Great is our Lord and mighty in power; his understanding has no limit. Psalm 147:5
After a recent move, Mabel’s seven-year-old son, Ryan, fussed as he prepared to attend a summer camp at his new school. Mabel encouraged him, assuring him that she understood change was hard. But one morning, Ryan’s out-of-character grumpiness seemed excessive. With compassion, Mabel asked, “What’s bothering you, Son?”
Staring out of the window, Ryan shrugged. “I don’t know, Mom. I just have too many feelings.”
Mabel’s heart ached as she comforted him. Desperate for a way to help him, she shared that the move was hard for her too. She assured Ryan that God would stay close, that He knows everything, even when they couldn’t understand or voice their frustrations. “Let’s set up a visit with your friends before school starts,” she said. They made plans, grateful that God understands even when His children have “too many feelings.”
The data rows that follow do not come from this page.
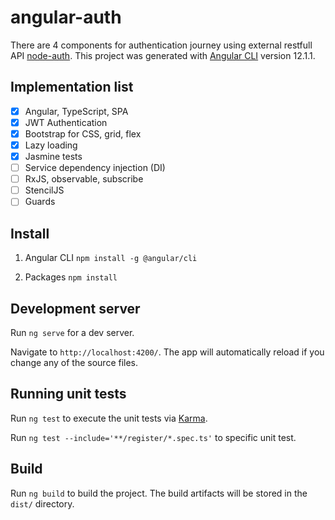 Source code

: # angular-auth

There are 4 components for authentication journey using external restfull API [node-auth](https://github.com/YuriSalgado/node-auth).
This project was generated with [Angular CLI](https://github.com/angular/angular-cli) version 12.1.1.

## Implementation list
- [x] Angular, TypeScript, SPA
- [x] JWT Authentication
- [x] Bootstrap for CSS, grid, flex
- [x] Lazy loading
- [x] Jasmine tests
- [ ] Service dependency injection (DI) 
- [ ] RxJS, observable, subscribe
- [ ] StencilJS
- [ ] Guards

## Install

1. Angular CLI `npm install -g @angular/cli`

2. Packages `npm install`

## Development server

Run `ng serve` for a dev server. 

Navigate to `http://localhost:4200/`. The app will automatically reload if you change any of the source files.

## Running unit tests

Run `ng test` to execute the unit tests via [Karma](https://karma-runner.github.io).

Run `ng test --include='**/register/*.spec.ts'` to specific  unit test.

## Build

Run `ng build` to build the project. The build artifacts will be stored in the `dist/` directory.
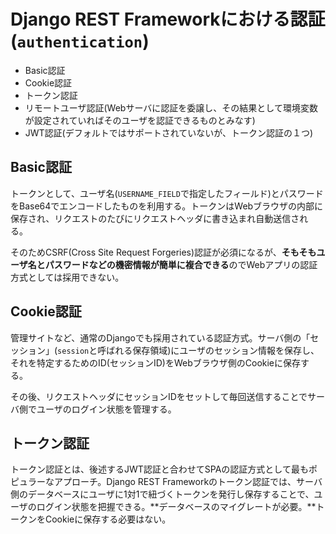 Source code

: # Django REST Frameworkにおける認証(`authentication`)

* Basic認証
* Cookie認証
* トークン認証
* リモートユーザ認証(Webサーバに認証を委譲し、その結果として環境変数が設定されていればそのユーザを認証できるものとみなす)
* JWT認証(デフォルトではサポートされていないが、トークン認証の１つ)

## Basic認証

トークンとして、ユーザ名(`USERNAME_FIELD`で指定したフィールド)とパスワードをBase64でエンコードしたものを利用する。トークンはWebブラウザの内部に保存され、リクエストのたびにリクエストヘッダに書き込まれ自動送信される。

そのためCSRF(Cross Site Request Forgeries)認証が必須になるが、**そもそもユーザ名とパスワードなどの機密情報が簡単に複合できる**のでWebアプリの認証方式としては採用できない。

## Cookie認証

管理サイトなど、通常のDjangoでも採用されている認証方式。サーバ側の「セッション」(`session`と呼ばれる保存領域)にユーザのセッション情報を保存し、それを特定するためのID(セッションID)をWebブラウザ側のCookieに保存する。

その後、リクエストヘッダにセッションIDをセットして毎回送信することでサーバ側でユーザのログイン状態を管理する。

## トークン認証

トークン認証とは、後述するJWT認証と合わせてSPAの認証方式として最もポピュラーなアプローチ。Django REST Frameworkのトークン認証では、サーバ側のデータベースにユーザに1対1で紐づくトークンを発行し保存することで、ユーザのログイン状態を把握できる。**データベースのマイグレートが必要。**トークンをCookieに保存する必要はない。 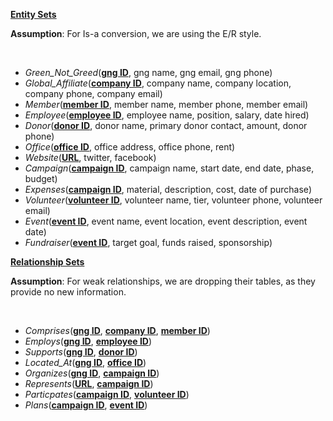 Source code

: <u>**Entity Sets**</u>

**Assumption**:
For Is-a conversion, we are using the E/R style. 

<br>

* *Green_Not_Greed*(<u>**gng ID**</u>, gng name, gng email, gng phone)
* *Global_Affiliate*(<u>**company ID**</u>, company name, company location, company phone, company email)
* *Member*(<u>**member ID**</u>, member name, member phone, member email)
* *Employee*(<u>**employee ID**</u>, employee name, position, salary, date hired)
* *Donor*(<u>**donor ID**</u>, donor name, primary donor contact, amount, donor phone)
* *Office*(<u>**office ID**</u>, office address, office phone, rent)
* *Website*(<u>**URL**</u>, twitter, facebook)
* *Campaign*(<u>**campaign ID**</u>, campaign name, start date, end date, phase, budget)
* *Expenses*(<u>**campaign ID**</u>, material, description, cost, date of purchase)
* *Volunteer*(<u>**volunteer ID**</u>, volunteer name, tier, volunteer phone, volunteer email)
* *Event*(<u>**event ID**</u>, event name, event location, event description, event date)
* *Fundraiser*(<u>**event ID**</u>, target goal, funds raised, sponsorship)


<u>**Relationship Sets**</u>

**Assumption**:
For weak relationships, we are dropping their tables, as they provide no new information. 

<br>

* *Comprises*(<u>**gng ID**</u>, <u>**company ID**</u>, <u>**member ID**</u>)
* *Employs*(<u>**gng ID**</u>, <u>**employee ID**</u>)
* *Supports*(<u>**gng ID**</u>, <u>**donor ID**</u>)
* *Located_At*(<u>**gng ID**</u>, <u>**office ID**</u>)
* *Organizes*(<u>**gng ID**</u>, <u>**campaign ID**</u>)
* *Represents*(<u>**URL**</u>, <u>**campaign ID**</u>)
* *Particpates*(<u>**campaign ID**</u>, <u>**volunteer ID**</u>)
* *Plans*(<u>**campaign ID**</u>, <u>**event ID**</u>)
The writer of Psalm 147 experienced overwhelming emotions throughout his faith journey and recognized the benefits of praising the all-knowing Maker and Sustainer of all, the Healer of physical and emotional wounds (vv. 1–6). He praised God for the ways He provides and “delights in those who fear him, who put their hope in his unfailing love” (v. 11).
When we’re struggling to make sense of our emotions, we don’t have to feel alone or discouraged. We can rest in the unlimited understanding of our unchanging, loving God.
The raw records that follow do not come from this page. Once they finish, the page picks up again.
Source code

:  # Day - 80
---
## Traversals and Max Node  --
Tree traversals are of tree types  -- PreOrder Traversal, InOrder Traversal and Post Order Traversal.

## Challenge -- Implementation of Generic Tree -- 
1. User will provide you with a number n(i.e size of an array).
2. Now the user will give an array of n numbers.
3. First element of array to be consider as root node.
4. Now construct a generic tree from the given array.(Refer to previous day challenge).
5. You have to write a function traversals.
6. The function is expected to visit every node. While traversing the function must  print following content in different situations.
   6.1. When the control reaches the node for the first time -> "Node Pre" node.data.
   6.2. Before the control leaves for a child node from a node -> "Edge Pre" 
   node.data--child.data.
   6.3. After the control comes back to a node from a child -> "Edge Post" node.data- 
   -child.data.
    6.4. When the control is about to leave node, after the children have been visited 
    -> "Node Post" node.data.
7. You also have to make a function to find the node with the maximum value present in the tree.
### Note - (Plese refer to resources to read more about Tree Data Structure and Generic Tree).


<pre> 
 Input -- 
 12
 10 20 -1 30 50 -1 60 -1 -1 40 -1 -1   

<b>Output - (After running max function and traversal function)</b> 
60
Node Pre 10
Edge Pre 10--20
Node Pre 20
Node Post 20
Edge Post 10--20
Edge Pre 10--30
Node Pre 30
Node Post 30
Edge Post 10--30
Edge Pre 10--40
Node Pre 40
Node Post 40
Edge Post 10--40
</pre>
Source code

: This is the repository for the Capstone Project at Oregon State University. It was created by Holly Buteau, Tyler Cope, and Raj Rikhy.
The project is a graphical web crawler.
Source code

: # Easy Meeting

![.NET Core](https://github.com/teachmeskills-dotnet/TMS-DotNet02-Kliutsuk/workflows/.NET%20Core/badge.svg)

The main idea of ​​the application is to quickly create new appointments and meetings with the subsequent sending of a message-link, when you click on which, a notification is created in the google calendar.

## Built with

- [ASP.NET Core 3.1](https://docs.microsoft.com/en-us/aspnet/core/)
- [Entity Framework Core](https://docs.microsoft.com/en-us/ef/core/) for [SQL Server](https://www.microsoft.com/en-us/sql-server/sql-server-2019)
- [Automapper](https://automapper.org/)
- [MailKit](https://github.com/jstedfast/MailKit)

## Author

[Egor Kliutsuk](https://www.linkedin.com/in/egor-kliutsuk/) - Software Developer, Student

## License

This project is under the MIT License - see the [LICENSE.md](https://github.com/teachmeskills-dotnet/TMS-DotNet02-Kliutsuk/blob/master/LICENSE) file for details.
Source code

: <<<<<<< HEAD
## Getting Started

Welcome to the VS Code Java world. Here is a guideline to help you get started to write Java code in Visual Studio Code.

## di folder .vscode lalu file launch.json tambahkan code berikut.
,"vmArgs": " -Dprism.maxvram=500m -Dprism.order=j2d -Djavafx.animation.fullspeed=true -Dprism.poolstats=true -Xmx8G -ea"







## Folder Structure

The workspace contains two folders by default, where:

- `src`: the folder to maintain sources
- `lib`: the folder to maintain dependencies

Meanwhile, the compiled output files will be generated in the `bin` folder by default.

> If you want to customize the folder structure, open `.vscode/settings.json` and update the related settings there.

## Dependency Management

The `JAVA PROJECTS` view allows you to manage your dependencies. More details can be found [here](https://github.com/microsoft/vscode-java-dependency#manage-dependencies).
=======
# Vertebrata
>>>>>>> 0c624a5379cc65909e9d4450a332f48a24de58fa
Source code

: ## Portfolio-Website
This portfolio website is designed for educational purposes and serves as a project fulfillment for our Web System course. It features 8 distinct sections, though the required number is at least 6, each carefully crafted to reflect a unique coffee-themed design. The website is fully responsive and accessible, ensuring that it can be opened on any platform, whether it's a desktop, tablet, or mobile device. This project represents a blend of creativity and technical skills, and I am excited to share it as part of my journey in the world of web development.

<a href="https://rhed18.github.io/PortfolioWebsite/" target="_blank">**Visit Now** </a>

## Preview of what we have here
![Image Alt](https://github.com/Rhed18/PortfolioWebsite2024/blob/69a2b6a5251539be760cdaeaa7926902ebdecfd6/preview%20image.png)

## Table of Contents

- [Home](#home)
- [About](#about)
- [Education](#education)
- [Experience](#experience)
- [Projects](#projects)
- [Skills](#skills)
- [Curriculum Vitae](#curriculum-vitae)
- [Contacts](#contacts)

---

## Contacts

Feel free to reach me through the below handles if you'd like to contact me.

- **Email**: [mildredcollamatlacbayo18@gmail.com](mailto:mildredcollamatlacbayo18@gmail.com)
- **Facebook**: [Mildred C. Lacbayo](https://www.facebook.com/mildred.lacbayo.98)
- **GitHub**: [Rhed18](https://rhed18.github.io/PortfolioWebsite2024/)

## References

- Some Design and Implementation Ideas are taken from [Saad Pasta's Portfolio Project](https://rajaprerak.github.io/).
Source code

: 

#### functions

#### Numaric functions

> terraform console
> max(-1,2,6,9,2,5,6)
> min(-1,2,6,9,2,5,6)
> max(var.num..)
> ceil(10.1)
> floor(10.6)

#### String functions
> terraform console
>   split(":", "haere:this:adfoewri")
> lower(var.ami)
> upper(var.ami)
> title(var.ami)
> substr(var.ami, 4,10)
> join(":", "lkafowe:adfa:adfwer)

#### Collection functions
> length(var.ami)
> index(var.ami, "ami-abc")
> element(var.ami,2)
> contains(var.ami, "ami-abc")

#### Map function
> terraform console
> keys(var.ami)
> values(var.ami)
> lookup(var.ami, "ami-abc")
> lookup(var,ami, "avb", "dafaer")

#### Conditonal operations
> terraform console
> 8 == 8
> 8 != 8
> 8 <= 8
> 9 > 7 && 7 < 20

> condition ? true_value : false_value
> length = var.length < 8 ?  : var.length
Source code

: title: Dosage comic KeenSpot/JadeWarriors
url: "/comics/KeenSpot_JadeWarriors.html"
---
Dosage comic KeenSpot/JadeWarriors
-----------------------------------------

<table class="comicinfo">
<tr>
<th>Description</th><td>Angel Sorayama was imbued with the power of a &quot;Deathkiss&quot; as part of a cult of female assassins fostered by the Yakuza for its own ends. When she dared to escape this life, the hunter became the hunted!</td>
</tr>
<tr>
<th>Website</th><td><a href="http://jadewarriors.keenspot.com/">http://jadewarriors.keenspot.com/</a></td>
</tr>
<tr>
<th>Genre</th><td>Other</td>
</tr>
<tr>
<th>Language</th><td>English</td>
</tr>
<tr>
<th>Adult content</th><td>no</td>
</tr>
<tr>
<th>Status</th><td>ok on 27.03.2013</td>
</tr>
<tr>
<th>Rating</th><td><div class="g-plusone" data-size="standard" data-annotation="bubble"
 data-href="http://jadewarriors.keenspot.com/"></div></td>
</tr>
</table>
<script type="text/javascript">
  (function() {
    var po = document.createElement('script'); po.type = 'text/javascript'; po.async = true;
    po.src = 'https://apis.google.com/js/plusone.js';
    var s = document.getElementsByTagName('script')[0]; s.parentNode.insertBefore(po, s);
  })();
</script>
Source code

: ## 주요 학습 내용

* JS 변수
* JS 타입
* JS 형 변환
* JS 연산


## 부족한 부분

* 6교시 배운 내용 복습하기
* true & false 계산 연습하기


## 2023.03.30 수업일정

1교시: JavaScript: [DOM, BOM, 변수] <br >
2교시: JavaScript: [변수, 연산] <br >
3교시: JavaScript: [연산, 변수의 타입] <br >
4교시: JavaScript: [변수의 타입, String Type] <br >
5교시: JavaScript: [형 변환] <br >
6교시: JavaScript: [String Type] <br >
How does knowing God understands your most intimate needs help you trust Him while you process your emotions? What emotions seem most difficult for you to place into God’s mighty and merciful hands?
Sovereign God, thank You for assuring me that You understand and care about my emotional and physical needs.
The book of Psalms is the hymnal of the Bible, a collection of prayers and praises that express the hearts of broken people experiencing life in a broken world. In the final section of the Psalms (Psalms 145–150), however, such concerns are secondary. Here we experience pure praise to God. The Bible Knowledge Commentary has this to say about Psalm 145, which begins this section: “This psalm of David is titled ‘A psalm of praise’—the only one in the Psalter with that title. Here begins the grand doxology of the entire collection, for praise plays a greater part of Psalms 145–150 than in most of the others. The word praise occurs forty-six times in these six psalms.” Psalm 147 lies at the core of this sweeping crescendo of praise to God, using the word praise or praises six times, and starting and concluding with a dramatic hallelujah—“Praise the Lord”!